┌──

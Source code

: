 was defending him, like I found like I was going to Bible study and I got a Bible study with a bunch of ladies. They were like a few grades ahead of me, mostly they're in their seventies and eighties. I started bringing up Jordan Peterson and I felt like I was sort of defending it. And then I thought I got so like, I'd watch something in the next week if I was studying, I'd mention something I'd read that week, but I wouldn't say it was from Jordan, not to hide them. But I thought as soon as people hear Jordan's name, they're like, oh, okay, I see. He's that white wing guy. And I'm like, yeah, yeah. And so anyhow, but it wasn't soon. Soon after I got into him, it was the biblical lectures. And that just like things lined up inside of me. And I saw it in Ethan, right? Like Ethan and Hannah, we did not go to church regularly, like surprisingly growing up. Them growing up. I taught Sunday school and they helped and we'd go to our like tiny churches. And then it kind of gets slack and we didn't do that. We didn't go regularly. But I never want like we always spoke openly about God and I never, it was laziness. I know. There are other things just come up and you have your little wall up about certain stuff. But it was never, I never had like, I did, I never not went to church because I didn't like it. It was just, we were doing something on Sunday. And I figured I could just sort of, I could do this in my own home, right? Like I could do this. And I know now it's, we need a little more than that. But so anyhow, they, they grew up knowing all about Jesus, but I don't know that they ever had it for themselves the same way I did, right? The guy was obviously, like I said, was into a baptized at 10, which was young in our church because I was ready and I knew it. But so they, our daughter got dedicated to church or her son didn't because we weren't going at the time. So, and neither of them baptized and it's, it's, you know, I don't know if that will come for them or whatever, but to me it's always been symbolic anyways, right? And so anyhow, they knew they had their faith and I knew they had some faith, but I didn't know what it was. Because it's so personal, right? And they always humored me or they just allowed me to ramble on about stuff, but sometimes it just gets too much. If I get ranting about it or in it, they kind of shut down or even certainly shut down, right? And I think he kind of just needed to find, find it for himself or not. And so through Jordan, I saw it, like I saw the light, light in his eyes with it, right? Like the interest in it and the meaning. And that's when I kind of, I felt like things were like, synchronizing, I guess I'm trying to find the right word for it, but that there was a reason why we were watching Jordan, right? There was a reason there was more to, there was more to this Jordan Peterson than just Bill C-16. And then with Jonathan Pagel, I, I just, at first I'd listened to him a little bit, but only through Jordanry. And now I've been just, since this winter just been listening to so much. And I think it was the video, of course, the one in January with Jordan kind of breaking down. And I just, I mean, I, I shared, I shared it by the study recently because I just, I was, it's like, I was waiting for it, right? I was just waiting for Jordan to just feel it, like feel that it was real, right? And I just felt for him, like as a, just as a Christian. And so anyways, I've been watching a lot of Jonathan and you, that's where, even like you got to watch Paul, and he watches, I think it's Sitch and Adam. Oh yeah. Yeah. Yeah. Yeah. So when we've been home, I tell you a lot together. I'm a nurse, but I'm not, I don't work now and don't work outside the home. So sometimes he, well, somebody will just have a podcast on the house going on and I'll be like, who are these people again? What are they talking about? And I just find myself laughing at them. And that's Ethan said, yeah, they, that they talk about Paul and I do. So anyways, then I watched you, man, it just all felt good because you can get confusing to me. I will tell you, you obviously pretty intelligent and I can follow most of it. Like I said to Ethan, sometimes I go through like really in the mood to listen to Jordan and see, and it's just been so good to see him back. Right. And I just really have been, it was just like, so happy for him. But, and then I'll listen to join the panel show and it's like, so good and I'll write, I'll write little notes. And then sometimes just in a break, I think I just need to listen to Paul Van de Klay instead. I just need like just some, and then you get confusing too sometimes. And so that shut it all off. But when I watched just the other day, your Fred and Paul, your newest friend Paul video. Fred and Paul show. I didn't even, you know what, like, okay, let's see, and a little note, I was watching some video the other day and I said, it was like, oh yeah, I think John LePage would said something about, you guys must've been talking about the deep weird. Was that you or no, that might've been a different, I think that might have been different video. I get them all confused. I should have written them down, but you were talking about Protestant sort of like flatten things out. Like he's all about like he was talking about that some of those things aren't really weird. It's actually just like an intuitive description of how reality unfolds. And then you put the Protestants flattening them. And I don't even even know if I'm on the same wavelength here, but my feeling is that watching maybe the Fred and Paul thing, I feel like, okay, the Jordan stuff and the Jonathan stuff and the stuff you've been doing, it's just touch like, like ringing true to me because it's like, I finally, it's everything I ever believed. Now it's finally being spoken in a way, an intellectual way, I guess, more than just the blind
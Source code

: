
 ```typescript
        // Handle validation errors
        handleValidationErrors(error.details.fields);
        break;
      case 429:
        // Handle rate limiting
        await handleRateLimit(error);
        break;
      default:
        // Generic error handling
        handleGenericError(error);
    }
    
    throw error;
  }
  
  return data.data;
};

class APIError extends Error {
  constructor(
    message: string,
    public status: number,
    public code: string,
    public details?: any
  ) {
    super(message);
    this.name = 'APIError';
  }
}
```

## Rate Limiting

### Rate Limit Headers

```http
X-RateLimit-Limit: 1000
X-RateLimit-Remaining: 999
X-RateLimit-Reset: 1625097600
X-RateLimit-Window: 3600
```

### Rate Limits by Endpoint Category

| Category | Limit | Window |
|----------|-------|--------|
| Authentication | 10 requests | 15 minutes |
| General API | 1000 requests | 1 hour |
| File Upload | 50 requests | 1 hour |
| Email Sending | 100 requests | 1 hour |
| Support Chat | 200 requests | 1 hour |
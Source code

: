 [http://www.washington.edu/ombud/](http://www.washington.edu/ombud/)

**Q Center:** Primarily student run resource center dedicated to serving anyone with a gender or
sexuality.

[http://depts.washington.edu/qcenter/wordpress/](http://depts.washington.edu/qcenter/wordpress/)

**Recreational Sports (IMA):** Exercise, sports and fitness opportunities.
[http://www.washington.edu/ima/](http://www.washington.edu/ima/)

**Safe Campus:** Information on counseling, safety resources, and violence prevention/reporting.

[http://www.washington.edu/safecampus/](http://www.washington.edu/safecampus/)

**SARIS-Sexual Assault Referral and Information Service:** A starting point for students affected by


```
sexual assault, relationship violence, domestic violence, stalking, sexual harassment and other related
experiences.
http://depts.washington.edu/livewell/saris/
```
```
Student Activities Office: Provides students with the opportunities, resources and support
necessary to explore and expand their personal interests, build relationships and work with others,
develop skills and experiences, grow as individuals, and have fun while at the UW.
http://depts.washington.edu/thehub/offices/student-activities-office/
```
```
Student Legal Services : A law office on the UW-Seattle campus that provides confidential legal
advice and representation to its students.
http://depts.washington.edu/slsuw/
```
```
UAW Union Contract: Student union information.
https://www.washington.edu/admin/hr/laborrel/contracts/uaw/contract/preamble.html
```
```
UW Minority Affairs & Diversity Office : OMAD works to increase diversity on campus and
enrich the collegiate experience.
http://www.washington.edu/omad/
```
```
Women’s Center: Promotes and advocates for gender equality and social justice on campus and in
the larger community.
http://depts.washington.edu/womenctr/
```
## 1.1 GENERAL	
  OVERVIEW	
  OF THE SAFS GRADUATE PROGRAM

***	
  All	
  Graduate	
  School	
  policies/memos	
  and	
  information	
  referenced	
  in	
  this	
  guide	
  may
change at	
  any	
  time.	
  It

└──

EXERCISE AIM: Exact repetition of every record is required.

RESPONSE AREA:
Source code

: was defending him, like I found like I was going to Bible study and I got a Bible study with a bunch of ladies. They were like a few grades ahead of me, mostly they're in their seventies and eighties. I started bringing up Jordan Peterson and I felt like I was sort of defending it. And then I thought I got so like, I'd watch something in the next week if I was studying, I'd mention something I'd read that week, but I wouldn't say it was from Jordan, not to hide them. But I thought as soon as people hear Jordan's name, they're like, oh, okay, I see. He's that white wing guy. And I'm like, yeah, yeah. And so anyhow, but it wasn't soon. Soon after I got into him, it was the biblical lectures. And that just like things lined up inside of me. And I saw it in Ethan, right? Like Ethan and Hannah, we did not go to church regularly, like surprisingly growing up. Them growing up. I taught Sunday school and they helped and we'd go to our like tiny churches. And then it kind of gets slack and we didn't do that. We didn't go regularly. But I never want like we always spoke openly about God and I never, it was laziness. I know. There are other things just come up and you have your little wall up about certain stuff. But it was never, I never had like, I did, I never not went to church because I didn't like it. It was just, we were doing something on Sunday. And I figured I could just sort of, I could do this in my own home, right? Like I could do this. And I know now it's, we need a little more than that. But so anyhow, they, they grew up knowing all about Jesus, but I don't know that they ever had it for themselves the same way I did, right? The guy was obviously, like I said, was into a baptized at 10, which was young in our church because I was ready and I knew it. But so they, our daughter got dedicated to church or her son didn't because we weren't going at the time. So, and neither of them baptized and it's, it's, you know, I don't know if that will come for them or whatever, but to me it's always been symbolic anyways, right? And so anyhow, they knew they had their faith and I knew they had some faith, but I didn't know what it was. Because it's so personal, right? And they always humored me or they just allowed me to ramble on about stuff, but sometimes it just gets too much. If I get ranting about it or in it, they kind of shut down or even certainly shut down, right? And I think he kind of just needed to find, find it for himself or not. And so through Jordan, I saw it, like I saw the light, light in his eyes with it, right? Like the interest in it and the meaning. And that's when I kind of, I felt like things were like, synchronizing, I guess I'm trying to find the right word for it, but that there was a reason why we were watching Jordan, right? There was a reason there was more to, there was more to this Jordan Peterson than just Bill C-16. And then with Jonathan Pagel, I, I just, at first I'd listened to him a little bit, but only through Jordanry. And now I've been just, since this winter just been listening to so much. And I think it was the video, of course, the one in January with Jordan kind of breaking down. And I just, I mean, I, I shared, I shared it by the study recently because I just, I was, it's like, I was waiting for it, right? I was just waiting for Jordan to just feel it, like feel that it was real, right? And I just felt for him, like as a, just as a Christian. And so anyways, I've been watching a lot of Jonathan and you, that's where, even like you got to watch Paul, and he watches, I think it's Sitch and Adam. Oh yeah. Yeah. Yeah. Yeah. So when we've been home, I tell you a lot together. I'm a nurse, but I'm not, I don't work now and don't work outside the home. So sometimes he, well, somebody will just have a podcast on the house going on and I'll be like, who are these people again? What are they talking about? And I just find myself laughing at them. And that's Ethan said, yeah, they, that they talk about Paul and I do. So anyways, then I watched you, man, it just all felt good because you can get confusing to me. I will tell you, you obviously pretty intelligent and I can follow most of it. Like I said to Ethan, sometimes I go through like really in the mood to listen to Jordan and see, and it's just been so good to see him back. Right. And I just really have been, it was just like, so happy for him. But, and then I'll listen to join the panel show and it's like, so good and I'll write, I'll write little notes. And then sometimes just in a break, I think I just need to listen to Paul Van de Klay instead. I just need like just some, and then you get confusing too sometimes. And so that shut it all off. But when I watched just the other day, your Fred and Paul, your newest friend Paul video. Fred and Paul show. I didn't even, you know what, like, okay, let's see, and a little note, I was watching some video the other day and I said, it was like, oh yeah, I think John LePage would said something about, you guys must've been talking about the deep weird. Was that you or no, that might've been a different, I think that might have been different video. I get them all confused. I should have written them down, but you were talking about Protestant sort of like flatten things out. Like he's all about like he was talking about that some of those things aren't really weird. It's actually just like an intuitive description of how reality unfolds. And then you put the Protestants flattening them. And I don't even even know if I'm on the same wavelength here, but my feeling is that watching maybe the Fred and Paul thing, I feel like, okay, the Jordan stuff and the Jonathan stuff and the stuff you've been doing, it's just touch like, like ringing true to me because it's like, I finally, it's everything I ever believed. Now it's finally being spoken in a way, an intellectual way, I guess, more than just the blind
Source code

:
 ```typescript
        // Handle validation errors
        handleValidationErrors(error.details.fields);
        break;
      case 429:
        // Handle rate limiting
        await handleRateLimit(error);
        break;
      default:
        // Generic error handling
        handleGenericError(error);
    }
    
    throw error;
  }
  
  return data.data;
};

class APIError extends Error {
  constructor(
    message: string,
    public status: number,
    public code: string,
    public details?: any
  ) {
    super(message);
    this.name = 'APIError';
  }
}
```

## Rate Limiting

### Rate Limit Headers

```http
X-RateLimit-Limit: 1000
X-RateLimit-Remaining: 999
X-RateLimit-Reset: 1625097600
X-RateLimit-Window: 3600
```

### Rate Limits by Endpoint Category

| Category | Limit | Window |
|----------|-------|--------|
| Authentication | 10 requests | 15 minutes |
| General API | 1000 requests | 1 hour |
| File Upload | 50 requests | 1 hour |
| Email Sending | 100 requests | 1 hour |
| Support Chat | 200 requests | 1 hour |
Source code

: [http://www.washington.edu/ombud/](http://www.washington.edu/ombud/)

**Q Center:** Primarily student run resource center dedicated to serving anyone with a gender or
sexuality.

[http://depts.washington.edu/qcenter/wordpress/](http://depts.washington.edu/qcenter/wordpress/)

**Recreational Sports (IMA):** Exercise, sports and fitness opportunities.
[http://www.washington.edu/ima/](http://www.washington.edu/ima/)

**Safe Campus:** Information on counseling, safety resources, and violence prevention/reporting.

[http://www.washington.edu/safecampus/](http://www.washington.edu/safecampus/)

**SARIS-Sexual Assault Referral and Information Service:** A starting point for students affected by


```
sexual assault, relationship violence, domestic violence, stalking, sexual harassment and other related
experiences.
http://depts.washington.edu/livewell/saris/
```
```
Student Activities Office: Provides students with the opportunities, resources and support
necessary to explore and expand their personal interests, build relationships and work with others,
develop skills and experiences, grow as individuals, and have fun while at the UW.
http://depts.washington.edu/thehub/offices/student-activities-office/
```
```
Student Legal Services : A law office on the UW-Seattle campus that provides confidential legal
advice and representation to its students.
http://depts.washington.edu/slsuw/
```
```
UAW Union Contract: Student union information.
https://www.washington.edu/admin/hr/laborrel/contracts/uaw/contract/preamble.html
```
```
UW Minority Affairs & Diversity Office : OMAD works to increase diversity on campus and
enrich the collegiate experience.
http://www.washington.edu/omad/
```
```
Women’s Center: Promotes and advocates for gender equality and social justice on campus and in
the larger community.
http://depts.washington.edu/womenctr/
```
## 1.1 GENERAL	
  OVERVIEW	
  OF THE SAFS GRADUATE PROGRAM

***	
  All	
  Graduate	
  School	
  policies/memos	
  and	
  information	
  referenced	
  in	
  this	
  guide	
  may
change at	
  any	
  time.	
  It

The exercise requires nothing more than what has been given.